Activity >> Once the line containing "Aproveita paralelização (GPU)" is located, output it and every line after it through the end of the records, exactly as written and nothing else.

Materials provided >>
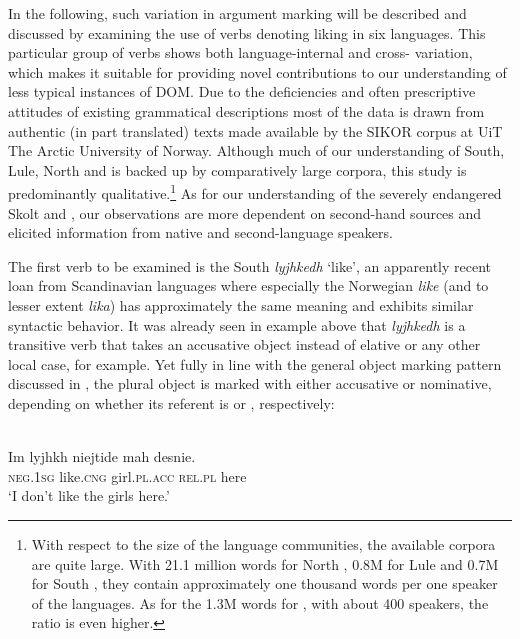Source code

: \documentclass[output=paper]{LSP/langsci}
\begin{document}
 In the following, such variation in argument marking will be described and discussed by examining the use of  verbs denoting liking in six  languages. This particular group of verbs shows both language-internal and cross- variation, which makes it suitable for providing novel contributions to our understanding of less typical instances of DOM. Due to the deficiencies and often prescriptive attitudes of existing grammatical descriptions most of the data is drawn from authentic (in part translated) texts made available by the SIKOR corpus at UiT The Arctic University of Norway. Although much of our understanding of South, Lule, North and   is backed up by comparatively large corpora, this study is predominantly qualitative.\footnote{With respect to the size of the language communities, the available corpora are quite large. With 21.1 million words for North , 0.8M for Lule  and 0.7M for South , they contain approximately one thousand words per one speaker of the languages. As for the 1.3M words for  , with about 400 speakers, the ratio is even higher.} As for our understanding of the severely endangered Skolt  and , our observations are more dependent on second-hand sources and elicited information from native and second-language speakers.

 The first verb to be examined is the South  \textit{lyjhkedh} ‘like’, an apparently recent loan from Scandinavian languages where especially the Norwegian \textit{like} (and to lesser extent  \textit{lika}) has approximately the same meaning and exhibits similar syntactic behavior. It was already seen in example  above that \textit{lyjhkedh} is a transitive verb that takes an accusative object instead of elative or any other local case, for example. Yet fully in line with the general object marking pattern discussed in , the plural object is marked with either accusative or nominative, depending on whether its referent is   or  , respectively:

\begin{exe}
\ex%
\label{16-ki-ex:8}
\\
\gll Im lyjhkh niejtide mah desnie.\\
\textsc{neg}.\textsc{1sg} like.\textsc{cng} girl.\textsc{pl}.\textsc{acc} \textsc{rel}.\textsc{pl} here\\
\glt  ‘I don’t like the girls here.’ 
\end{exe}
\end{document}
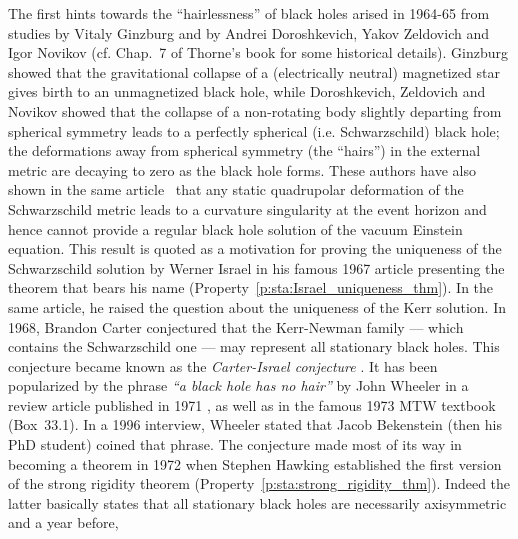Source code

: \begin{hist}
The first hints towards the ``hairlessness'' of black holes arised in 1964-65 from
studies by Vitaly Ginzburg \cite{Ginzb64}
and by Andrei Doroshkevich, Yakov Zeldovich and Igor Novikov \cite{DorosZN65}
(cf.  Chap.~7 of Thorne's book \cite{Thorn94} for
some historical details).
Ginzburg showed that the gravitational collapse of a (electrically neutral) magnetized
star gives birth to an unmagnetized black hole, while
Doroshkevich, Zeldovich and Novikov showed
that the collapse of a non-rotating body slightly departing from spherical symmetry leads to a perfectly spherical (i.e. Schwarzschild) black hole;
the deformations away from spherical symmetry (the ``hairs'') in the external metric
are decaying to zero as the black hole forms. These authors have also shown in the same article~\cite{DorosZN65} that any static quadrupolar
deformation of the Schwarzschild metric leads to a curvature singularity at the event horizon and hence cannot provide a regular black hole
solution of the vacuum Einstein equation.
This result is quoted as a motivation for proving the uniqueness of the Schwarzschild
solution by Werner Israel
in his famous 1967 article \cite{Israe67} presenting the theorem that bears his name
(Property~\ref{p:sta:Israel_uniqueness_thm}). In the same article, he raised
the question about the uniqueness of the Kerr solution.
In 1968, Brandon Carter \cite{Carte68a}
conjectured that the Kerr-Newman family --- which contains the Schwarzschild one ---
may represent all stationary black holes.
This conjecture became known as the
\emph{Carter-Israel conjecture} \cite{Robin09,HawkiE73}.
It has been popularized by the phrase
\emph{``a black hole has no hair''} by
John Wheeler
in a review article published in 1971 \cite{RuffiW71},
as well as in the famous 1973 MTW textbook \cite{MisneTW73}
(Box~33.1). In a 1996 interview, Wheeler \cite{Wheel96} stated that Jacob Bekenstein (then his PhD student) coined that phrase.
The conjecture made most of its way in becoming a theorem in 1972 when Stephen Hawking \cite{Hawki72} established the first version of the strong rigidity theorem
(Property~\ref{p:sta:strong_rigidity_thm}). Indeed the latter basically states that all stationary black holes are necessarily axisymmetric and a year before,

\end{hist}
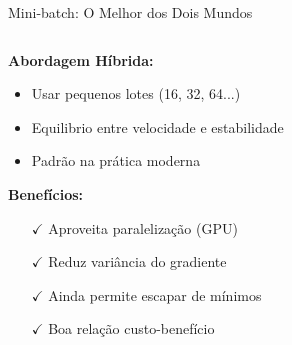 \documentclass[xcolor=dvipsnames,t,aspectratio=169]{beamer}
\newcommand{\highlight}[1]{{\color{nes_dark_orange} #1}}
\begin{document}
\begin{frame}[c]{Mini-batch: O Melhor dos Dois Mundos}
    \begin{columns}[c]
        \begin{column}{0.55\textwidth}
            \textbf{Abordagem Híbrida:}
            \begin{itemize}
                \item Usar \highlight{pequenos lotes} (16, 32, 64...)
                \item Equilibrio entre velocidade e estabilidade
                \item Padrão na prática moderna
            \end{itemize}
            
            \vspace{0.5cm}
            \textbf{Benefícios:}
            \begin{itemize}
                \item[$\checkmark$] Aproveita paralelização (GPU)
                \item[$\checkmark$] Reduz variância do gradiente
                \item[$\checkmark$] Ainda permite escapar de mínimos
                \item[$\checkmark$] Boa relação custo-benefício
            \end{itemize}
        \end{column}
        \begin{column}{0.45\textwidth}
        \end{column}
    \end{columns}
\end{frame}
\end{document}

Exercise answer >>
                \item[$\checkmark$] Aproveita paralelização (GPU)
                \item[$\checkmark$] Reduz variância do gradiente
                \item[$\checkmark$] Ainda permite escapar de mínimos
                \item[$\checkmark$] Boa relação custo-benefício
            \end{itemize}
        \end{column}
        \begin{column}{0.45\textwidth}
        \end{column}
    \end{columns}
\end{frame}
\end{document}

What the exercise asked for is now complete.